Public Infrastructure and Productivity

A well-timed release from StatsCan today that speaks for itself in terms of relevance to the current Budget debate:

“Between 1962 and 2006, roughly one-half of the total growth in multifactor productivity in the private sector was the result of growth in public infrastructure.

Public capital (the nation’s roads, bridges, sewer systems and water treatment systems) constitutes a vital input for private sector production. It enables concentrations of economic resources and provides wider and deeper markets for output and employment.

The contribution of public infrastructure to productivity growth has not been constant over time.
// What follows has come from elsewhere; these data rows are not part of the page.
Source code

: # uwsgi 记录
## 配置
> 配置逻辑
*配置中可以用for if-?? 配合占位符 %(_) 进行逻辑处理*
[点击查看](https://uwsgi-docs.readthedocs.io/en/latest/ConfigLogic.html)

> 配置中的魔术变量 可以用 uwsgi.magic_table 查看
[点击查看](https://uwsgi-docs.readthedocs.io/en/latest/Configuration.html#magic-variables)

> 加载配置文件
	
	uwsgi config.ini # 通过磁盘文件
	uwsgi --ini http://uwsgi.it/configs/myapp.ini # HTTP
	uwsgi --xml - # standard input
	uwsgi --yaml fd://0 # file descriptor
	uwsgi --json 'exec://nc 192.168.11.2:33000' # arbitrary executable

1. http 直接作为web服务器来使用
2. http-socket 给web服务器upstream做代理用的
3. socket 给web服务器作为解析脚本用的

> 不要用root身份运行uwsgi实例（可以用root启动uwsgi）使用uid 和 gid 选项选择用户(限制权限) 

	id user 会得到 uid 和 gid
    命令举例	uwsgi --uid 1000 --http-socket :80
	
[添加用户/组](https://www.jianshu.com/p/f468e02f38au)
The largest contributions to productivity growth occurred during the 1960s and early 1970s, when it contributed up to 0.4 percentage points to average annual productivity growth.
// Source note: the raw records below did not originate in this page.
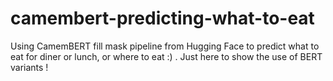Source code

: # camembert-predicting-what-to-eat
Using CamemBERT fill mask pipeline from Hugging Face to predict what to eat for diner or lunch, or where to eat :) . Just here to show the use of BERT variants !
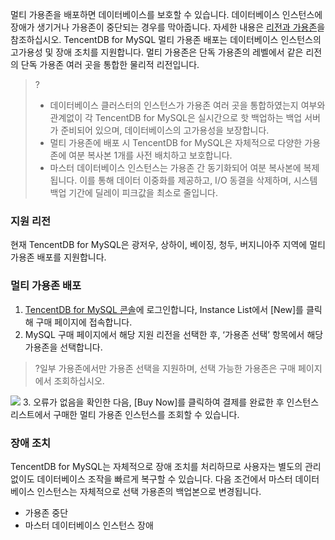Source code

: 멀티 가용존을 배포하면 데이터베이스를 보호할 수 있습니다. 데이터베이스 인스턴스에 장애가 생기거나 가용존이 중단되는 경우를 막아줍니다. 자세한 내용은 [리전과 가용존](https://intl.cloud.tencent.com/document/product/236/8458)을 참조하십시오.
TencentDB for MySQL 멀티 가용존 배포는 데이터베이스 인스턴스의 고가용성 및 장애 조치를 지원합니다. 멀티 가용존은 단독 가용존의 레벨에서 같은 리전의 단독 가용존 여러 곳을 통합한 물리적 리전입니다.

>?
>- 데이터베이스 클러스터의 인스턴스가 가용존 여러 곳을 통합하였는지 여부와 관계없이 각 TencentDB for MySQL은 실시간으로 핫 백업하는 백업 서버가 준비되어 있으며, 데이터베이스의 고가용성을 보장합니다.
>- 멀티 가용존에 배포 시 TencentDB for MySQL은 자체적으로 다양한 가용존에 여분 복사본 1개를 사전 배치하고 보호합니다.
>- 마스터 데이터베이스 인스턴스는 가용존 간 동기화되어 여분 복사본에 복제됩니다. 이를 통해 데이터 이중화를 제공하고, I/O 동결을 삭제하며, 시스템 백업 기간에 딜레이 피크값을 최소로 줄입니다. 

### 지원 리전
현재 TencentDB for MySQL은 광저우, 상하이, 베이징, 청두, 버지니아주 지역에 멀티 가용존 배포를 지원합니다.

### 멀티 가용존 배포
1. [TencentDB for MySQL 콘솔](https://console.cloud.tencent.com/cdb/)에 로그인합니다, Instance List에서 [New]를 클릭해 구매 페이지에 접속합니다.
2. MySQL 구매 페이지에서 해당 지원 리전을 선택한 후, ‘가용존 선택’ 항목에서 해당 가용존을 선택합니다.
>?일부 가용존에서만 가용존 선택을 지원하며, 선택 가능한 가용존은 구매 페이지에서 조회하십시오.
>
![](https://main.qcloudimg.com/raw/aec9d1b540ceff3426968c213cfe9435.png)
3. 오류가 없음을 확인한 다음, [Buy Now]를 클릭하여 결제를 완료한 후 인스턴스 리스트에서 구매한 멀티 가용존 인스턴스를 조회할 수 있습니다.

### 장애 조치
TencentDB for MySQL는 자체적으로 장애 조치를 처리하므로 사용자는 별도의 관리 없이도 데이터베이스 조작을 빠르게 복구할 수 있습니다. 다음 조건에서 마스터 데이터베이스 인스턴스는 자체적으로 선택 가용존의 백업본으로 변경됩니다.
- 가용존 중단
- 마스터 데이터베이스 인스턴스 장애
During the 1980s and 1990s, its contribution to productivity averaged only 0.1 percentage points a year. The slower growth in the stock of public capital after 1980 occurred as decades of cross-country highway expansion came to an end.

Analysts studying productivity growth have long been faced with the problem of explaining why growth was much higher before 1980 than afterwards. A substantial portion of the difference came from the much higher growth in public infrastructure in the period preceding 1980.
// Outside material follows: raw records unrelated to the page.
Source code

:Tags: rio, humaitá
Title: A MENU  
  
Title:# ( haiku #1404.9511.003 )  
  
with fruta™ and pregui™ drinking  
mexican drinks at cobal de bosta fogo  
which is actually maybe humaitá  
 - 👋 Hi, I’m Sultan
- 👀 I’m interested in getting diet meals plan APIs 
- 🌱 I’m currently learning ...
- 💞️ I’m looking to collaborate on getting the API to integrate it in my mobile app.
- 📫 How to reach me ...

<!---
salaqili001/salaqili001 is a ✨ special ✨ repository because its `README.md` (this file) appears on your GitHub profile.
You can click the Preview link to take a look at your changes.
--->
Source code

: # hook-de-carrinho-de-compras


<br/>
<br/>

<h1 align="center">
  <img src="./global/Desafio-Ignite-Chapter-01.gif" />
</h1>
In its analysis, the paper used earlier research that estimated the rate of return to public infrastructure as the impact on private sector costs. It found that the rate centred on 17%. The paper also examined how robust the results were to alternate estimates of the rate of return. To do so, it used a range of estimates of the impact of public capital on private sector costs. All produced results indicating that public capital made a significant contribution to productivity growth.”


  • Although I agree that the study speaks for itself, I will say a couple of things about it.

    Obviously, it confirms what many economists are now saying: infrastructure spending would not only provide short-term economic stimulus, but also contribute substantially to long-term productivity growth.

    But even some commentators who acknowledge this point suggest that there is a shortage of genuinely productive projects to undertake. At a recent press conference, bank economists stated, “we don’t want to have a program of digging holes and filling them in again.”

    Today’s finding that limited infrastructure spending has contributed 0.1% to productivity since 1980, but that much more infrastructure spending contributed 0.4% before 1980, demonstrates that Canada can invest substantially more in infrastructure without resorting to “digging holes and filling them in again.”

    As I pointed out regarding a previous iteration of this study, the estimated 17% rate of return public infrastructure investment far exceeds the low cost of public borrowing.

  • Interesting how the timing works as well. It’s as good an explanation for the productivity slowdown as any I’ve heard.

    Another thing to remember is that the 80’s and 90’s were the time when governments were trying to bail their way out of deficits, and infrastructure projects were one the first things to be pitched overboard.

  • An unfortunate situation arises in that some levels of government are mandated to insure that all ‘shovel ready’ infrastructure projects, that will be used as Keynesian fiscal policy because of the impending recession, will have to be P3’s.